Locke's failure to appreciate the need to find, and the impossibility of finding, any natural reason for believing that an omnipotent Creator would be concerned with the behaviour and general welfare of creatures is paralleled by the similar failures of almost everyone else who has ever essayed to seek evidencing (as opposed to motivating) reasons for believing in the Mosaic God of Judaism, Christianity and Islam. Their failures are to be explained by the reference to the fact that they were all raised among what Islam knows as "peoples of the Book". They were, we all were, and many of us still are, prejudiced by the teachings of generations of parents and pedagogues, of priests and rabbis, of Imams and Ayatollahs, into accepting without question or surprise a conception of God under which the Creator and sustaining cause of the universe is at the same time a partisan taking sides in conflict within that universe. For it would surely appear obvious to anyone who was for the first time and open-mindedly entertaining the idea of an omniscient and omnipotent Creator that everything that occurs or does not occur within a created universe must he expected to be precisely and only what its Creator wants to occur or not to occur.
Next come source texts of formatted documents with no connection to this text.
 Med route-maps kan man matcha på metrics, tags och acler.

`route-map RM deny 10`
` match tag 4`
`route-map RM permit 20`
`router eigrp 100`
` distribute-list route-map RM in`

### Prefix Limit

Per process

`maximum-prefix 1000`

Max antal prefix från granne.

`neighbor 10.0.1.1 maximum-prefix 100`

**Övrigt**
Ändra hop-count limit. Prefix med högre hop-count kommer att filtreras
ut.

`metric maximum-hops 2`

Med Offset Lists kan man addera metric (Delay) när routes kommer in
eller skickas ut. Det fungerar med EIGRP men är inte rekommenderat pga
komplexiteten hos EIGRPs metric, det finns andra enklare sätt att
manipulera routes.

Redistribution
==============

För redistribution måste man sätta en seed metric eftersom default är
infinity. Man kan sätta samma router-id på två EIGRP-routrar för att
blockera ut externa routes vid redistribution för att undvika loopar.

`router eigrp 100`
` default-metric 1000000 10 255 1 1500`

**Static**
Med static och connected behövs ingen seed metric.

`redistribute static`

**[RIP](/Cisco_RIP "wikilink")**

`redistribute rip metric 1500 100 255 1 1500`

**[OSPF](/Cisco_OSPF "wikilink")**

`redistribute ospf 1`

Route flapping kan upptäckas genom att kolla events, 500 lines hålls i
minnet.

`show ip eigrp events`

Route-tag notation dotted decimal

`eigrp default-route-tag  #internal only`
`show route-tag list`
In this perspective we may see the achievement traditionally attributed to Moses as possessing a truly world-historical significance. For it was he who is supposed to have produced the God of Mosaic theism by an extraordinary marriage of a tribal god with a Creator. Although hugely fertile that was nevertheless a case of theological miscegenation. Tribal gods are naturally devoted to the values and the best interests of the tribe: that, after all, is what they are for. But it is equally natural to characterise a or the Creator - as I am told, that some Indian thinkers unprejudiced by any Mosaic commitments do characterise a or the Creator - as being, essentially and in the nature of the case, "beyond good and evil".

Antony Flew

Notes

1. David Hume, An Enquiry Concerning Human Understanding (1749), Oxford University Press, Oxford, 1902, Section XI, "Of a Particular Providence and of a Future State", pp.144- 45.